Specifically for this appeal, Order 18 Rules 1 and 2 of the High Court of the Federal Capital Territory (Civil Procedure) Rules, 2018 provides as follows:
“18(1) No proceeding shall be defeated by reasons of misjoinder or non-joinder of parties, and the Court may deal with the matter in controversy so far as regards the rights and interests of the parties actually before him.
(2) The Court may at any stage of the proceedings, either upon or without the application of either party, and on such terms as may appear to the Court to be just, order that the names of any parties improperly joined be struck out.”
See also on this: CO-OPERATIVE & COMMERCE BANK (NIG) PLC v ROSE U & ORS (1998) LPELR-8091(CA) at 5, paras. C – E; and ZILLION ENGINEERING (NIG) LTD v ADEBAYO (2022) LPELR-57794(CA) at 32, paras. C – E. – Per A. B. MOHAMMED, JCA
PARTY – THE CONSEQUENCE OF STRIKING OUT THE NAME OF A PARTY NOT PROPERLY JOINED IN AN ACTION
…as held by the Supreme Court in YUSUF v OBASANJO (2004) 9 NWLR (Pt. 877) 144, per Kutigi, JSC, the consequences of striking out the name of a party who was not properly joined in an action is that any allegations made against him become irrelevant and incompetent. – Per A. B. MOHAMMED, JCA
COURTS – CONDUCT OF APPELLATE COURT TO A TRIAL COURT’S EVALUATION OF EVIDENCE
It is settled that an appellate Court, such as this one, does not interfere with a trial Court’s evaluation of evidence and its findings thereon, unless it is established that the trial Court had failed to or improperly evaluated the evidence leading to a perverse finding that has occasioned miscarriage of justice.
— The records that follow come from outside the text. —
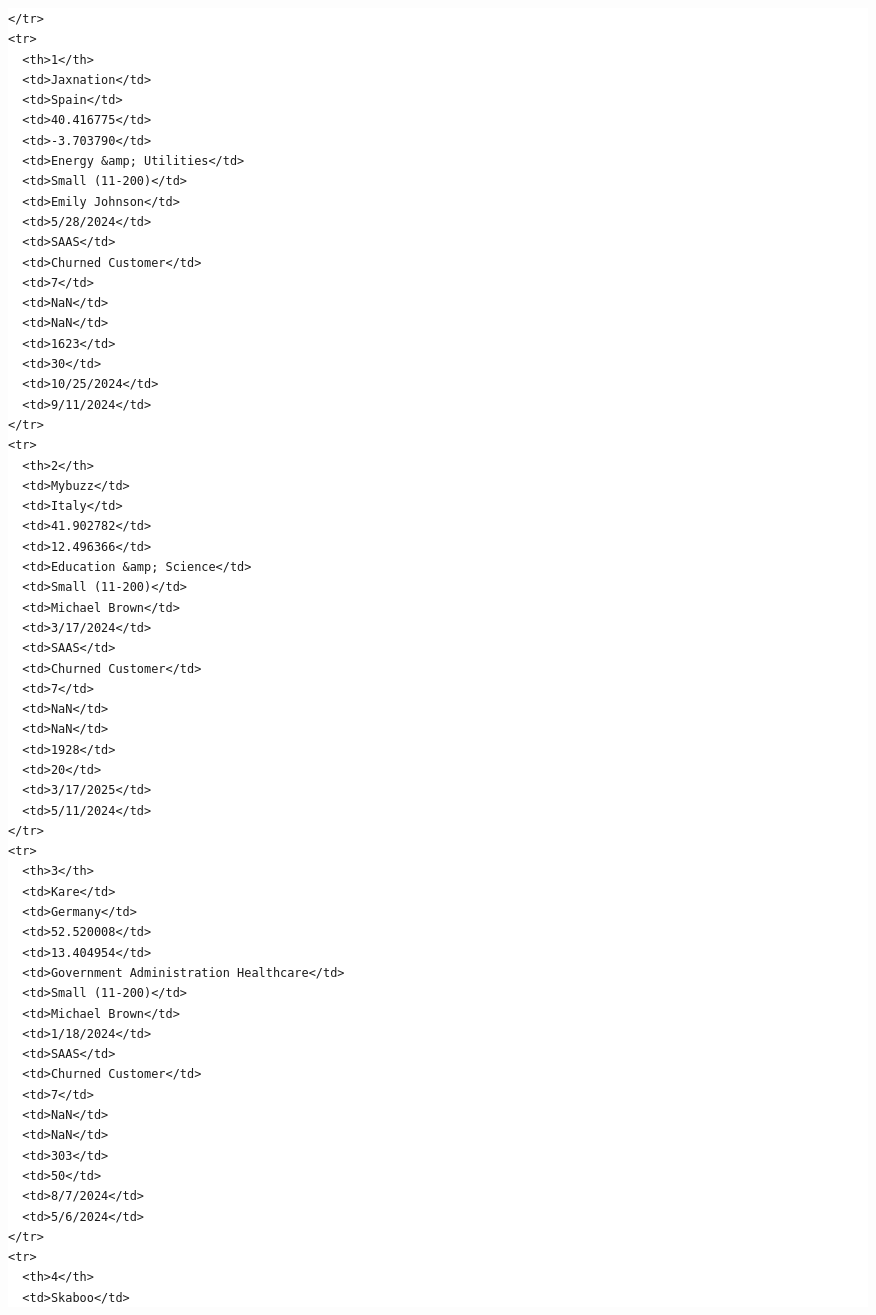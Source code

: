     </tr>
    <tr>
      <th>1</th>
      <td>Jaxnation</td>
      <td>Spain</td>
      <td>40.416775</td>
      <td>-3.703790</td>
      <td>Energy &amp; Utilities</td>
      <td>Small (11-200)</td>
      <td>Emily Johnson</td>
      <td>5/28/2024</td>
      <td>SAAS</td>
      <td>Churned Customer</td>
      <td>7</td>
      <td>NaN</td>
      <td>NaN</td>
      <td>1623</td>
      <td>30</td>
      <td>10/25/2024</td>
      <td>9/11/2024</td>
    </tr>
    <tr>
      <th>2</th>
      <td>Mybuzz</td>
      <td>Italy</td>
      <td>41.902782</td>
      <td>12.496366</td>
      <td>Education &amp; Science</td>
      <td>Small (11-200)</td>
      <td>Michael Brown</td>
      <td>3/17/2024</td>
      <td>SAAS</td>
      <td>Churned Customer</td>
      <td>7</td>
      <td>NaN</td>
      <td>NaN</td>
      <td>1928</td>
      <td>20</td>
      <td>3/17/2025</td>
      <td>5/11/2024</td>
    </tr>
    <tr>
      <th>3</th>
      <td>Kare</td>
      <td>Germany</td>
      <td>52.520008</td>
      <td>13.404954</td>
      <td>Government Administration Healthcare</td>
      <td>Small (11-200)</td>
      <td>Michael Brown</td>
      <td>1/18/2024</td>
      <td>SAAS</td>
      <td>Churned Customer</td>
      <td>7</td>
      <td>NaN</td>
      <td>NaN</td>
      <td>303</td>
      <td>50</td>
      <td>8/7/2024</td>
      <td>5/6/2024</td>
    </tr>
    <tr>
      <th>4</th>
      <td>Skaboo</td>
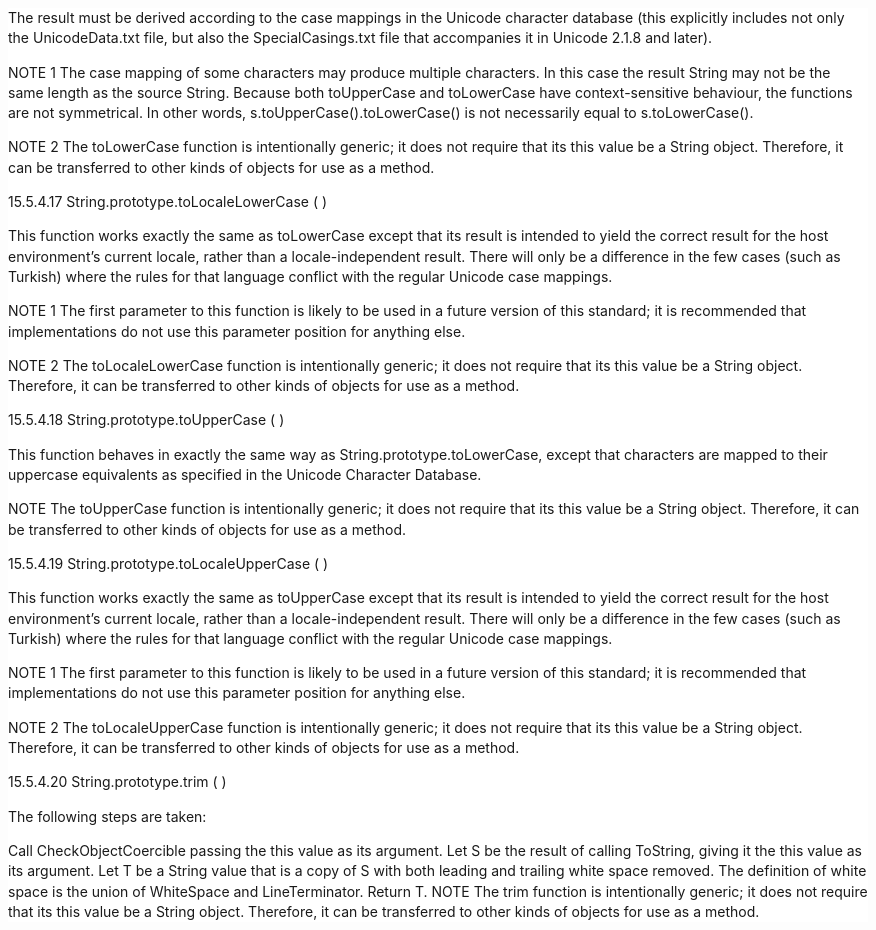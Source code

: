 The result must be derived according to the case mappings in the Unicode character database (this explicitly includes not only the UnicodeData.txt file, but also the SpecialCasings.txt file that accompanies it in Unicode 2.1.8 and later).

NOTE 1 The case mapping of some characters may produce multiple characters. In this case the result String may not be the same length as the source String. Because both toUpperCase and toLowerCase have context-sensitive behaviour, the functions are not symmetrical. In other words, s.toUpperCase().toLowerCase() is not necessarily equal to s.toLowerCase().

NOTE 2 The toLowerCase function is intentionally generic; it does not require that its this value be a String object. Therefore, it can be transferred to other kinds of objects for use as a method.

15.5.4.17 String.prototype.toLocaleLowerCase ( )

This function works exactly the same as toLowerCase except that its result is intended to yield the correct result for the host environment’s current locale, rather than a locale-independent result. There will only be a difference in the few cases (such as Turkish) where the rules for that language conflict with the regular Unicode case mappings.

NOTE 1 The first parameter to this function is likely to be used in a future version of this standard; it is recommended that implementations do not use this parameter position for anything else.

NOTE 2 The toLocaleLowerCase function is intentionally generic; it does not require that its this value be a String object. Therefore, it can be transferred to other kinds of objects for use as a method.

15.5.4.18 String.prototype.toUpperCase ( )

This function behaves in exactly the same way as String.prototype.toLowerCase, except that characters are mapped to their uppercase equivalents as specified in the Unicode Character Database.

NOTE The toUpperCase function is intentionally generic; it does not require that its this value be a String object. Therefore, it can be transferred to other kinds of objects for use as a method.

15.5.4.19 String.prototype.toLocaleUpperCase ( )

This function works exactly the same as toUpperCase except that its result is intended to yield the correct result for the host environment’s current locale, rather than a locale-independent result. There will only be a difference in the few cases (such as Turkish) where the rules for that language conflict with the regular Unicode case mappings.

NOTE 1 The first parameter to this function is likely to be used in a future version of this standard; it is recommended that implementations do not use this parameter position for anything else.

NOTE 2 The toLocaleUpperCase function is intentionally generic; it does not require that its this value be a String object. Therefore, it can be transferred to other kinds of objects for use as a method.

15.5.4.20 String.prototype.trim ( )

The following steps are taken:

Call CheckObjectCoercible passing the this value as its argument.
Let S be the result of calling ToString, giving it the this value as its argument.
Let T be a String value that is a copy of S with both leading and trailing white space removed. The definition of white space is the union of WhiteSpace and LineTerminator.
Return T.
NOTE The trim function is intentionally generic; it does not require that its this value be a String object. Therefore, it can be transferred to other kinds of objects for use as a method.
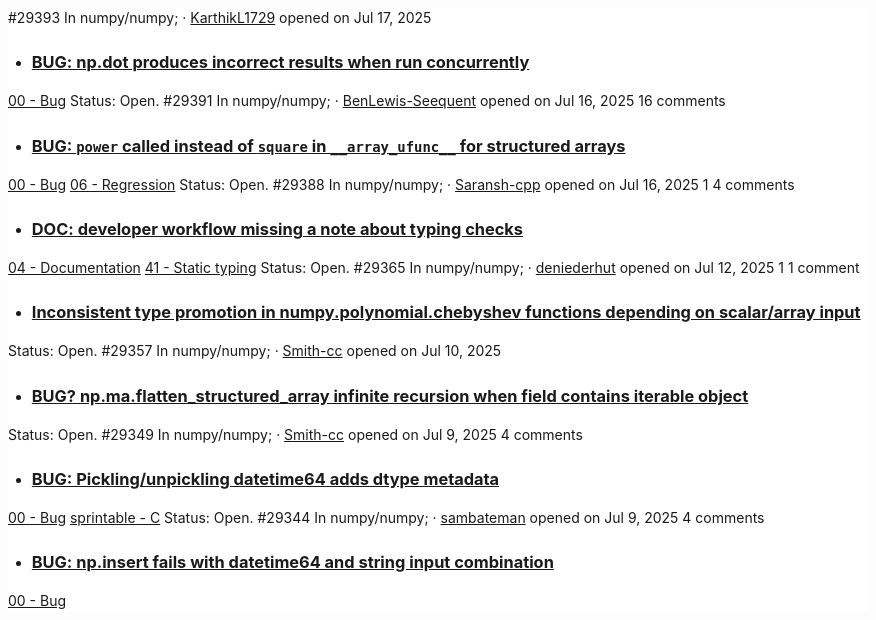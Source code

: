#29393 In numpy/numpy;
· [KarthikL1729](https://github.com/numpy/numpy/issues?q=is%3Aissue%20state%3Aopen%20author%3AKarthikL1729) opened on Jul 17, 2025
  * ### [BUG: np.dot produces incorrect results when run concurrently](https://github.com/numpy/numpy/issues/29391)
[00 - Bug](https://github.com/numpy/numpy/issues?q=is%3Aissue%20state%3Aopen%20label%3A%2200%20-%20Bug%22)
Status: Open.
#29391 In numpy/numpy;
· [BenLewis-Seequent](https://github.com/numpy/numpy/issues?q=is%3Aissue%20state%3Aopen%20author%3ABenLewis-Seequent) opened on Jul 16, 2025
16 comments
  * ### [BUG: `power` called instead of `square` in `__array_ufunc__` for structured arrays](https://github.com/numpy/numpy/issues/29388)
[00 - Bug](https://github.com/numpy/numpy/issues?q=is%3Aissue%20state%3Aopen%20label%3A%2200%20-%20Bug%22)
[06 - Regression](https://github.com/numpy/numpy/issues?q=is%3Aissue%20state%3Aopen%20label%3A%2206%20-%20Regression%22)
Status: Open.
#29388 In numpy/numpy;
· [Saransh-cpp](https://github.com/numpy/numpy/issues?q=is%3Aissue%20state%3Aopen%20author%3ASaransh-cpp) opened on Jul 16, 2025
1
4 comments
  * ### [DOC: developer workflow missing a note about typing checks](https://github.com/numpy/numpy/issues/29365)
[04 - Documentation](https://github.com/numpy/numpy/issues?q=is%3Aissue%20state%3Aopen%20label%3A%2204%20-%20Documentation%22)
[41 - Static typing](https://github.com/numpy/numpy/issues?q=is%3Aissue%20state%3Aopen%20label%3A%2241%20-%20Static%20typing%22)
Status: Open.
#29365 In numpy/numpy;
· [deniederhut](https://github.com/numpy/numpy/issues?q=is%3Aissue%20state%3Aopen%20author%3Adeniederhut) opened on Jul 12, 2025
1
1 comment
  * ### [Inconsistent type promotion in numpy.polynomial.chebyshev functions depending on scalar/array input](https://github.com/numpy/numpy/issues/29357)
Status: Open.
#29357 In numpy/numpy;
· [Smith-cc](https://github.com/numpy/numpy/issues?q=is%3Aissue%20state%3Aopen%20author%3ASmith-cc) opened on Jul 10, 2025
  * ### [BUG? np.ma.flatten_structured_array infinite recursion when field contains iterable object](https://github.com/numpy/numpy/issues/29349)
Status: Open.
#29349 In numpy/numpy;
· [Smith-cc](https://github.com/numpy/numpy/issues?q=is%3Aissue%20state%3Aopen%20author%3ASmith-cc) opened on Jul 9, 2025
4 comments
  * ### [BUG: Pickling/unpickling datetime64 adds dtype metadata](https://github.com/numpy/numpy/issues/29344)
[00 - Bug](https://github.com/numpy/numpy/issues?q=is%3Aissue%20state%3Aopen%20label%3A%2200%20-%20Bug%22)
[sprintable - C](https://github.com/numpy/numpy/issues?q=is%3Aissue%20state%3Aopen%20label%3A%22sprintable%20-%20C%22)
Status: Open.
#29344 In numpy/numpy;
· [sambateman](https://github.com/numpy/numpy/issues?q=is%3Aissue%20state%3Aopen%20author%3Asambateman) opened on Jul 9, 2025
4 comments
  * ### [BUG: np.insert fails with datetime64 and string input combination](https://github.com/numpy/numpy/issues/29339)
[00 - Bug](https://github.com/numpy/numpy/issues?q=is%3Aissue%20state%3Aopen%20label%3A%2200%20-%20Bug%22)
This is because evaluation of evidence is the primary duty of a trial Court before which the witnesses that give evidence appear and which is thus in a position to see the witnesses, watch their demeanour and assess their credibility. See EDWIN v STATE (2019) LPELR-46896(SC), per Muhammad, JSC at page 28, para. C; and OKEOWO v A.G. OF OGUN STATE (2010) LPELR-2442(SC), per Onnoghen, JSC (as he then was) at pages 6 – 7, para. E. – Per A. B. MOHAMMED, JCA
APPELLANT – DUTY OF AN APPELLANT CONTESTING EVALUATION OF EVIDENCE BY A TRIAL COURT
An appellate Court only deals with the cold printed record of what transpired at trial as transmitted in the Record of Appeal. Thus, an appellant, such as the one herein, who complains against the evaluation of evidence made by a trial Court has the burden of establishing not only the impropriety in the evaluation made by the trial Court but also of showing that the impropriety has led to a perverse finding which has occasioned a miscarriage of justice. See BELLO v FRN (2018) LPELR-44465(SC), per Bage, JSC at pages 13 – 17, para. A; and IGBI & ANOR v STATE (2000) LPELR-1444(SC), per Ayoola, JSC at pages 14 – 15, para. E. – Per A. B. MOHAMMED, JCA
HEARSAY – WHAT CONSTITUTES HEARSAY EVIDENCE
It is settled law that every statement which seeks to establish a fact, whether oral or written, made by a person is hearsay unless it emanates from his personal knowledge, either with respect what he has personally seen or heard or perceived. In other words, proof of facts can only be made by witnesses to those facts. See Section 37 of the Evidence Act, 2011 and SUBRAMANIAM v PROSECUTOR (1965) 1 WLR 965; MOHAMMED v A-G, FEDERATION (2020) LPELR-52526(SC) at 27 – 28, paras. F – E; and EDOSA & ANOR v OGIEMWANRE (2018) LPELR-46341(SC) at 48 – 49, paras. B – E. – Per A. B. MOHAMMED, JCA
PUBLIC DOCUMENT – DUTY OF PUBLIC OFFICERS HAVING CUSTODY OF PUBLIC DOCUMENTS
By Section 104 of the Evidence Act, 2011, every public officer having custody of a public document is mandated to, on demand, issue certified true copies thereof to any person who has a right to inspect such. See also TABIK INVESTMENT LTD v GUARANTY TRUST BANK PLC (2011) LPELR-3131(SC); and BIYE v BIYE (2014) LPELR-24003(CA). – Per A. B. MOHAMMED, JCA
PERSON INTERESTED’ – ADMISSIBILITY OF A STATEMENT MADE BY A ‘PERSON INTERESTED’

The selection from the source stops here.